Return the lines of the data below in which the string "https" occurs.

··· STORED DATA ···

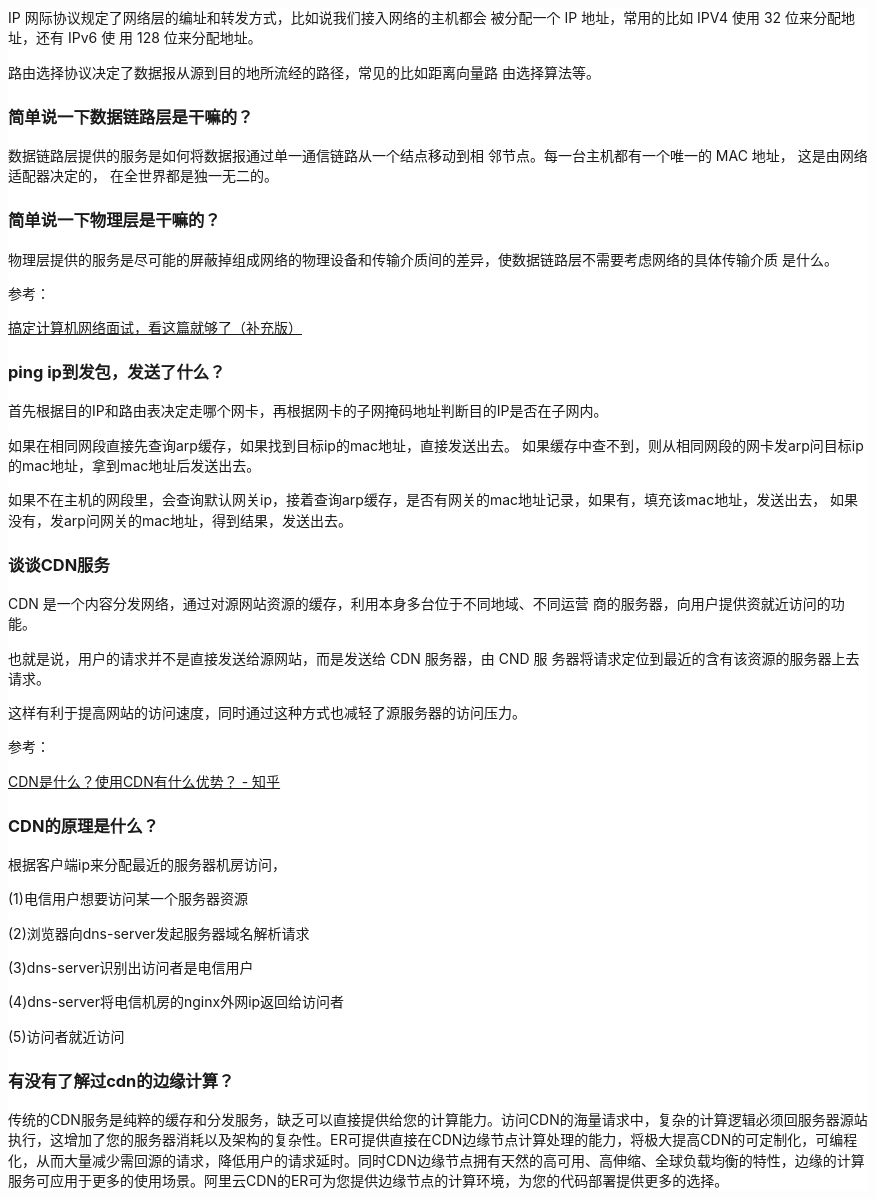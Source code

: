 IP 网际协议规定了网络层的编址和转发方式，比如说我们接入网络的主机都会 被分配一个 IP 地址，常用的比如 IPV4 使用 32 位来分配地址，还有 IPv6 使 用 128 位来分配地址。

路由选择协议决定了数据报从源到目的地所流经的路径，常见的比如距离向量路 由选择算法等。


### 简单说一下数据链路层是干嘛的？

数据链路层提供的服务是如何将数据报通过单一通信链路从一个结点移动到相 邻节点。每一台主机都有一个唯一的 MAC 地址， 这是由网络适配器决定的， 在全世界都是独一无二的。

### 简单说一下物理层是干嘛的？

物理层提供的服务是尽可能的屏蔽掉组成网络的物理设备和传输介质间的差异，使数据链路层不需要考虑网络的具体传输介质 是什么。

参考：

[搞定计算机网络面试，看这篇就够了（补充版）](https://juejin.cn/post/6844903662838349838)




### ping ip到发包，发送了什么？

首先根据目的IP和路由表决定走哪个网卡，再根据网卡的子网掩码地址判断目的IP是否在子网内。

如果在相同网段直接先查询arp缓存，如果找到目标ip的mac地址，直接发送出去。 如果缓存中查不到，则从相同网段的网卡发arp问目标ip的mac地址，拿到mac地址后发送出去。

如果不在主机的网段里，会查询默认网关ip，接着查询arp缓存，是否有网关的mac地址记录，如果有，填充该mac地址，发送出去， 如果没有，发arp问网关的mac地址，得到结果，发送出去。

### 谈谈CDN服务

CDN 是一个内容分发网络，通过对源网站资源的缓存，利用本身多台位于不同地域、不同运营 商的服务器，向用户提供资就近访问的功能。

也就是说，用户的请求并不是直接发送给源网站，而是发送给 CDN 服务器，由 CND 服 务器将请求定位到最近的含有该资源的服务器上去请求。

这样有利于提高网站的访问速度，同时通过这种方式也减轻了源服务器的访问压力。

参考：

[CDN是什么？使用CDN有什么优势？ - 知乎](https://www.zhihu.com/question/36514327?rf=37353035)




### CDN的原理是什么？

根据客户端ip来分配最近的服务器机房访问，

(1)电信用户想要访问某一个服务器资源

(2)浏览器向dns-server发起服务器域名解析请求

(3)dns-server识别出访问者是电信用户

(4)dns-server将电信机房的nginx外网ip返回给访问者

(5)访问者就近访问

### 有没有了解过cdn的边缘计算？

传统的CDN服务是纯粹的缓存和分发服务，缺乏可以直接提供给您的计算能力。访问CDN的海量请求中，复杂的计算逻辑必须回服务器源站执行，这增加了您的服务器消耗以及架构的复杂性。ER可提供直接在CDN边缘节点计算处理的能力，将极大提高CDN的可定制化，可编程化，从而大量减少需回源的请求，降低用户的请求延时。同时CDN边缘节点拥有天然的高可用、高伸缩、全球负载均衡的特性，边缘的计算服务可应用于更多的使用场景。阿里云CDN的ER可为您提供边缘节点的计算环境，为您的代码部署提供更多的选择。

···

WRITTEN ANSWER.
[搞定计算机网络面试，看这篇就够了（补充版）](https://juejin.cn/post/6844903662838349838)
[CDN是什么？使用CDN有什么优势？ - 知乎](https://www.zhihu.com/question/36514327?rf=37353035)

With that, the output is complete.